Your task: Calculate how many lines of the data hold "partition". The answer consists of that number only.
BEGIN Entries shown
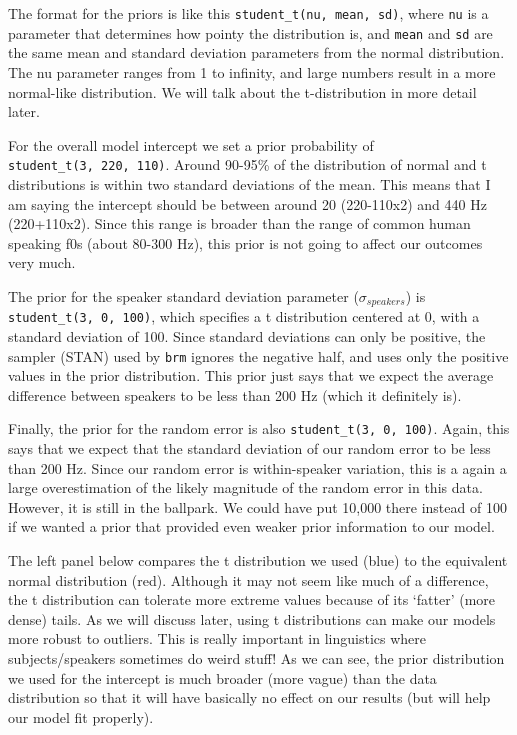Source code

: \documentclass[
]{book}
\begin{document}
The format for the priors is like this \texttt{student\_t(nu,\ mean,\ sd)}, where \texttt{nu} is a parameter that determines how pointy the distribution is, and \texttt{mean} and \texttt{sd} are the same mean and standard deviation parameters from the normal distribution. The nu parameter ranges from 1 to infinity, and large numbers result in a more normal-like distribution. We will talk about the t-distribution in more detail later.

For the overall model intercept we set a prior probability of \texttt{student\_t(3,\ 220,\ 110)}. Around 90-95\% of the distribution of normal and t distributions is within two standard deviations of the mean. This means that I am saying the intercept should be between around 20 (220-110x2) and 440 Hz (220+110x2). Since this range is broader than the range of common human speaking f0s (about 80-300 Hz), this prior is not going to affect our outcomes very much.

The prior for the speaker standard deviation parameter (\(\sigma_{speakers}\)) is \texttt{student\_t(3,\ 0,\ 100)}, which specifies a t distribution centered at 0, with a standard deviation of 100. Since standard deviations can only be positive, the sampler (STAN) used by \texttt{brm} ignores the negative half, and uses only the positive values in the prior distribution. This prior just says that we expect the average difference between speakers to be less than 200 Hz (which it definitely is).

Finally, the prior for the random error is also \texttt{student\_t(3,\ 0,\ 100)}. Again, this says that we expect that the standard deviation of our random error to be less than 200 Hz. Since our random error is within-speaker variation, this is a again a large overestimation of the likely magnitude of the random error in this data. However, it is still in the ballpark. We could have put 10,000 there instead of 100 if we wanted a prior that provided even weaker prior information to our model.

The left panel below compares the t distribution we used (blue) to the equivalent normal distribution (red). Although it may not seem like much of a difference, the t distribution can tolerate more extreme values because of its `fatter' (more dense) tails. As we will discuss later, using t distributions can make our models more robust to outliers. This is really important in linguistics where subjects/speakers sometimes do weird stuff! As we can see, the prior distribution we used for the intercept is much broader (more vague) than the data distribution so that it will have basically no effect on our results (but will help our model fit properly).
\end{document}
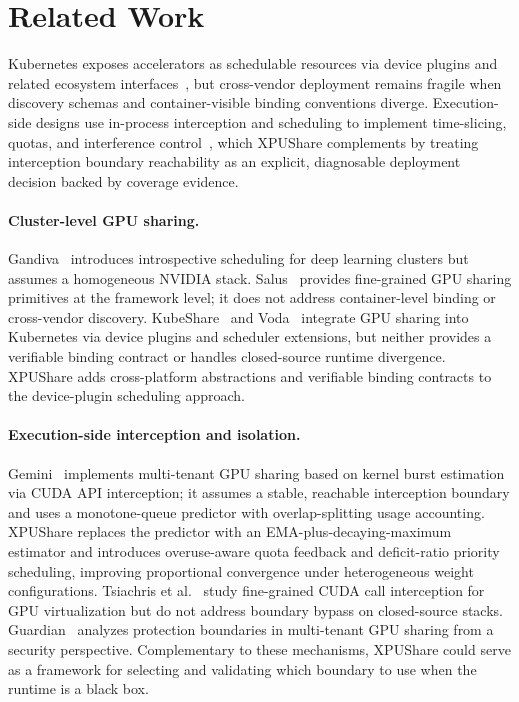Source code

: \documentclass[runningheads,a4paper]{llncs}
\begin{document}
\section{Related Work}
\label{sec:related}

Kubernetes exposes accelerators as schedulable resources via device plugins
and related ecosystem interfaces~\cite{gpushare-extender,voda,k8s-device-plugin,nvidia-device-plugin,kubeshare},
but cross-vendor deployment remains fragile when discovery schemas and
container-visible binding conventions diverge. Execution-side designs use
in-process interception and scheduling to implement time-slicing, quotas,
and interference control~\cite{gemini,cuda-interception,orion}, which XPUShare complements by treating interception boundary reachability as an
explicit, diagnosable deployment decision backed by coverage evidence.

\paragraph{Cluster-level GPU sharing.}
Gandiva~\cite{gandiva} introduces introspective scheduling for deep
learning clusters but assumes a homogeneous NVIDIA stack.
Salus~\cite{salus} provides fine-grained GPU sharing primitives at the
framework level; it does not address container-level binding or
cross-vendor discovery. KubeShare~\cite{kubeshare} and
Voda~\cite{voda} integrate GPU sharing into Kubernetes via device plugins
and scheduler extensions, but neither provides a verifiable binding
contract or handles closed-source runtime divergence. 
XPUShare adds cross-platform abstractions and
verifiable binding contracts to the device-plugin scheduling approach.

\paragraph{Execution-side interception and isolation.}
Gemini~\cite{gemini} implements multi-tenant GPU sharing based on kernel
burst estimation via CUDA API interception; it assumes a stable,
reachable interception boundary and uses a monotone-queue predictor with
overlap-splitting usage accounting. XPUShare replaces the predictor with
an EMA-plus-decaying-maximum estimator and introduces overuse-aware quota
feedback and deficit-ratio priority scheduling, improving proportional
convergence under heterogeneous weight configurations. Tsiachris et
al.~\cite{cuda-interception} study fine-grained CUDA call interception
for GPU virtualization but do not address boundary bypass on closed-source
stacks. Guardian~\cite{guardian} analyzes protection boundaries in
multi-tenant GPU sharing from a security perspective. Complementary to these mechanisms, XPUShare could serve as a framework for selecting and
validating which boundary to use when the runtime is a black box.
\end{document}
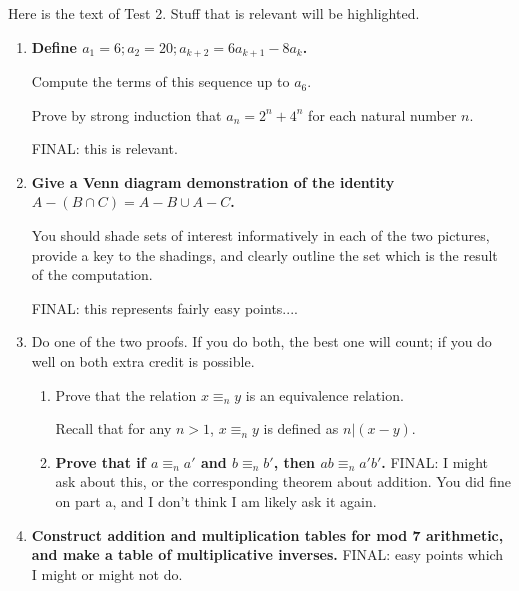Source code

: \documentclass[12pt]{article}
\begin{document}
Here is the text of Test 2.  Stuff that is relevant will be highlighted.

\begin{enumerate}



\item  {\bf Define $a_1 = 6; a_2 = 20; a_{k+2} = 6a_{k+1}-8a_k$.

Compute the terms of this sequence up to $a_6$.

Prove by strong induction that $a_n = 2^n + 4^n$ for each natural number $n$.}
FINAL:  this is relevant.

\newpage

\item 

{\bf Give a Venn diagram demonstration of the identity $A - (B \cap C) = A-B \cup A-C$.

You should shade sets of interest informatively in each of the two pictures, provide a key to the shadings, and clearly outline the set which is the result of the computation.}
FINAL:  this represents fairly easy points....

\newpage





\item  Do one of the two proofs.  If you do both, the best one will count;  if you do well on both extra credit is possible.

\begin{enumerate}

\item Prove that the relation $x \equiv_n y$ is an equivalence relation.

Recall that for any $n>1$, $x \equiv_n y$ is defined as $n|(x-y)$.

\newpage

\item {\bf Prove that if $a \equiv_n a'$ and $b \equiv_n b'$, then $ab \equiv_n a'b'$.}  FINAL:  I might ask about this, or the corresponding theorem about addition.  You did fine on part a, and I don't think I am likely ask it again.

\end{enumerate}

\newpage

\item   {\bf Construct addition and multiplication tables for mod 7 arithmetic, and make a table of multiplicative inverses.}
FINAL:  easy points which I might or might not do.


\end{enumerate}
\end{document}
END Entries shown
BEGIN Entries shown
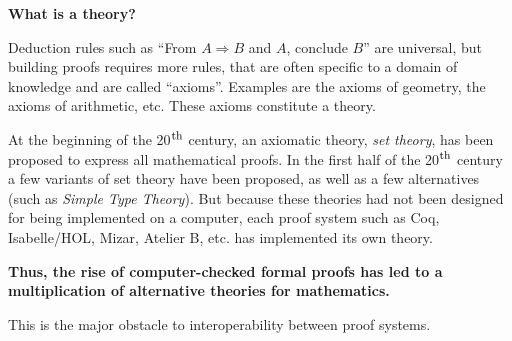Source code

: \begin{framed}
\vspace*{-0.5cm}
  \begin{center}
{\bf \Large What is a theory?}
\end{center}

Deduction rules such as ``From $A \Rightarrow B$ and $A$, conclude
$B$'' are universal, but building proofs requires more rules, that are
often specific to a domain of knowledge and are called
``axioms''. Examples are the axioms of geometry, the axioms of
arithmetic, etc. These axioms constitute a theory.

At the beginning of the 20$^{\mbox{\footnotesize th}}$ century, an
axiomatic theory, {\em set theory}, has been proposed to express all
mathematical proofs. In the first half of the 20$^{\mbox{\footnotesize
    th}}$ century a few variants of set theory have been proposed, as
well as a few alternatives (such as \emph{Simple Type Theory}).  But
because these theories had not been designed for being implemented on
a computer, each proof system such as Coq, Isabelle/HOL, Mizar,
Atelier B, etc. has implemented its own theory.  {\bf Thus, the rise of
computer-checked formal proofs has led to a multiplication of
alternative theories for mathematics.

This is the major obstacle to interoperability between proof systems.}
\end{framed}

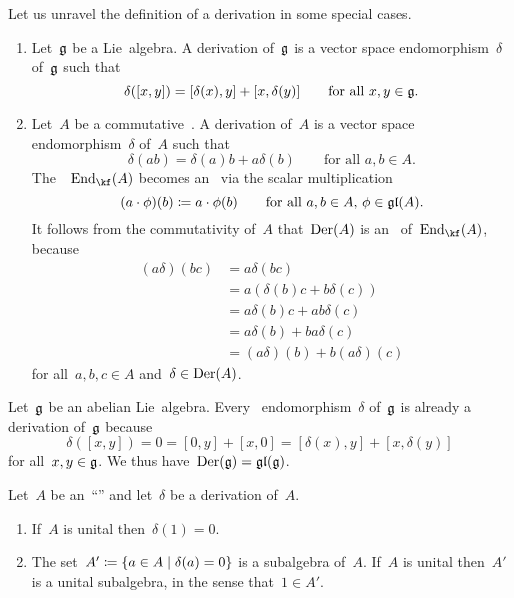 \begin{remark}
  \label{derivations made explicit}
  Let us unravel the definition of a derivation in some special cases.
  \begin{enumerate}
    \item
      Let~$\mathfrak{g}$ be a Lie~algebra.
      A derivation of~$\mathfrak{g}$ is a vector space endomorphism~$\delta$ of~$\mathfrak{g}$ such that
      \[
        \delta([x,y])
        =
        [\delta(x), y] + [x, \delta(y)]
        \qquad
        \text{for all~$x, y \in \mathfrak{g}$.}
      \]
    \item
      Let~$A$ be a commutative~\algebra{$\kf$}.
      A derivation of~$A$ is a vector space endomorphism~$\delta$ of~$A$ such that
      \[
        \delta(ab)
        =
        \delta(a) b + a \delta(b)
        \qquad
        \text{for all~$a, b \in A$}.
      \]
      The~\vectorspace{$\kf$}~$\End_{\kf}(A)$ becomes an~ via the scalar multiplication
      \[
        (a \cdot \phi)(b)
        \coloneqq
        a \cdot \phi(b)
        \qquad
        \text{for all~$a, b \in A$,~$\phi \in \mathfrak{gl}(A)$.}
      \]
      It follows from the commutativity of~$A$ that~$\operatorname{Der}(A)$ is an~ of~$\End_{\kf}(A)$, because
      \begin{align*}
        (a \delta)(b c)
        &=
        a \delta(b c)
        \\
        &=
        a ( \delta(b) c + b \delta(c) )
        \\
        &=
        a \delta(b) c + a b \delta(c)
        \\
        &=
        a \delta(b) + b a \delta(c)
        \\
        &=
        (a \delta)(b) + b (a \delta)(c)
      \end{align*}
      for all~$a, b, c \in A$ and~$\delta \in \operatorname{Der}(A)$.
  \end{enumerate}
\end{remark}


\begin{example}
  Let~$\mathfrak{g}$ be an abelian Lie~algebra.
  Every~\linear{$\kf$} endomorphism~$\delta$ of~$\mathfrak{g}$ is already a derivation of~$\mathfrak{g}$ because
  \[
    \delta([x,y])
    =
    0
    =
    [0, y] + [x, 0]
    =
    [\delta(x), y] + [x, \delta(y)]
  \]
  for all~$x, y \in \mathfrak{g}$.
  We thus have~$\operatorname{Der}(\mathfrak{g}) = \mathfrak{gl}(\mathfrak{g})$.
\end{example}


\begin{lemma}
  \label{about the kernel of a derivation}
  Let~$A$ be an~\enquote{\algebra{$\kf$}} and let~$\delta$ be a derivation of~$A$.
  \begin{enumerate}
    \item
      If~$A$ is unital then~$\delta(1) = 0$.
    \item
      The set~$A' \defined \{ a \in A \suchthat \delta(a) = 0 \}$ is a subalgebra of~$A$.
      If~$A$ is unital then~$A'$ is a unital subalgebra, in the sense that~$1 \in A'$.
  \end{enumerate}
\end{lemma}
END Entries shown
BEGIN Entries shown
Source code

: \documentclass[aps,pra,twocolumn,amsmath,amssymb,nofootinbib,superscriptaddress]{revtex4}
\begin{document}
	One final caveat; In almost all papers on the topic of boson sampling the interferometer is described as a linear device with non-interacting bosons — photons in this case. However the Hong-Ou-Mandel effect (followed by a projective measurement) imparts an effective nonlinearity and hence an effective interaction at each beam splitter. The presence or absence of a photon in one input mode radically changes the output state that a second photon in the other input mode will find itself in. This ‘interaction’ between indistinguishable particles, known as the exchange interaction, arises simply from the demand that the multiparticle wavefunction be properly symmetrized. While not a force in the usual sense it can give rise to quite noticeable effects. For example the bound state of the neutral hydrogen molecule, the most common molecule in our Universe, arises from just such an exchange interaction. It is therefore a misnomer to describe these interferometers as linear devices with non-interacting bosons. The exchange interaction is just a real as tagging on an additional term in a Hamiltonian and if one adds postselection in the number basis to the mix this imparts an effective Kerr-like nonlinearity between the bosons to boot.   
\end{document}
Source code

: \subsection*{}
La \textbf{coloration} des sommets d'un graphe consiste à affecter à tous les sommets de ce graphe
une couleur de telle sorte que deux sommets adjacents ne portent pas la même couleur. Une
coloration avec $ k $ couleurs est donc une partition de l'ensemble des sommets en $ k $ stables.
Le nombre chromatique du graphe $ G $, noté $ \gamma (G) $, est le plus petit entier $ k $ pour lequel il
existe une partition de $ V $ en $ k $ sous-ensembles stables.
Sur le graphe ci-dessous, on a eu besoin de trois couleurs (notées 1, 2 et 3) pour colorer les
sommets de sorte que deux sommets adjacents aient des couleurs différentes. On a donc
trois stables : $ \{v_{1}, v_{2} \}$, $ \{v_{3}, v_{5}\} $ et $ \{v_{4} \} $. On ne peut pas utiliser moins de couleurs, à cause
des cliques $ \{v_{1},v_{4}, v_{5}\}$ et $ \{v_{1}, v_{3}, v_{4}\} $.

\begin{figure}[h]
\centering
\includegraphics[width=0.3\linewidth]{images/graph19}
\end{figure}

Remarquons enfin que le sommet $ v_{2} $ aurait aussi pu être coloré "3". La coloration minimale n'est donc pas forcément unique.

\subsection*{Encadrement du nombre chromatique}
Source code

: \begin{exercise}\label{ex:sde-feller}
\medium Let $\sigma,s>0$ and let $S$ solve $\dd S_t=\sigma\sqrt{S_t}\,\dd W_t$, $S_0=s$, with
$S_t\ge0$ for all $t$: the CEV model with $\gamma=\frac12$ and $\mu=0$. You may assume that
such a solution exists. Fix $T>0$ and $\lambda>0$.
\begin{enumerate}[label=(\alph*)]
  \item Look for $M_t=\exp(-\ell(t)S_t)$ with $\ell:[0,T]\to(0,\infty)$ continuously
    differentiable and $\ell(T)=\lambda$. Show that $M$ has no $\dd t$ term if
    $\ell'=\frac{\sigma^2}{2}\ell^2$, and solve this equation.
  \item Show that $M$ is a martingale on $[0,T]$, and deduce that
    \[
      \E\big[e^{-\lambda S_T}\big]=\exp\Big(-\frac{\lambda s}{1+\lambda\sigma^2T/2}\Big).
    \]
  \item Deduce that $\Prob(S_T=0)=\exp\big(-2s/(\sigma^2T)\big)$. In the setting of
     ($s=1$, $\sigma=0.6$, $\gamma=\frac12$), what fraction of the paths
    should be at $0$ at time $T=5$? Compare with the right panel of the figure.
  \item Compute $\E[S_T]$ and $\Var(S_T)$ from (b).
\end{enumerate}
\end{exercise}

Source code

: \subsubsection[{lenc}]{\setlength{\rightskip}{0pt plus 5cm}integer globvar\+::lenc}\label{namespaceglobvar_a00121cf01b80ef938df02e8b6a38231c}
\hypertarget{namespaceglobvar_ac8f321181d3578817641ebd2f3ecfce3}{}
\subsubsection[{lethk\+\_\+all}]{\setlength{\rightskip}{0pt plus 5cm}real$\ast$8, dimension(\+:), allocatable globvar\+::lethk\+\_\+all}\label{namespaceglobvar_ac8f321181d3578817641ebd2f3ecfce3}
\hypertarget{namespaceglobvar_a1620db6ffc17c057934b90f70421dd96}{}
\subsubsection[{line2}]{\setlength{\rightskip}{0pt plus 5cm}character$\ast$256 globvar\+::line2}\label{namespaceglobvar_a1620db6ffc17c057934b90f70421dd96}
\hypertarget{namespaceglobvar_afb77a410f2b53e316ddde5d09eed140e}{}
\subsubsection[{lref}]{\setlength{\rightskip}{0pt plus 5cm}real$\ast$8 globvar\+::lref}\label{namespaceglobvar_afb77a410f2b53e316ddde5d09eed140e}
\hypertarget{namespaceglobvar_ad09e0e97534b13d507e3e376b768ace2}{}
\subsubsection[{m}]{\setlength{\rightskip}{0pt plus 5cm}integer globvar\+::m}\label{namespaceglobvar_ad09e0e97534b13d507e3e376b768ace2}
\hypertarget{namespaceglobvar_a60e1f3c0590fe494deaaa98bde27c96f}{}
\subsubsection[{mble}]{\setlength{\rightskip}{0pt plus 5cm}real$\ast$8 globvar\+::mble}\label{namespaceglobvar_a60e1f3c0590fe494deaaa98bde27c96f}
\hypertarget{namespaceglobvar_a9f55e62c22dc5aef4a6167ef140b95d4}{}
END Entries shown
Result: 2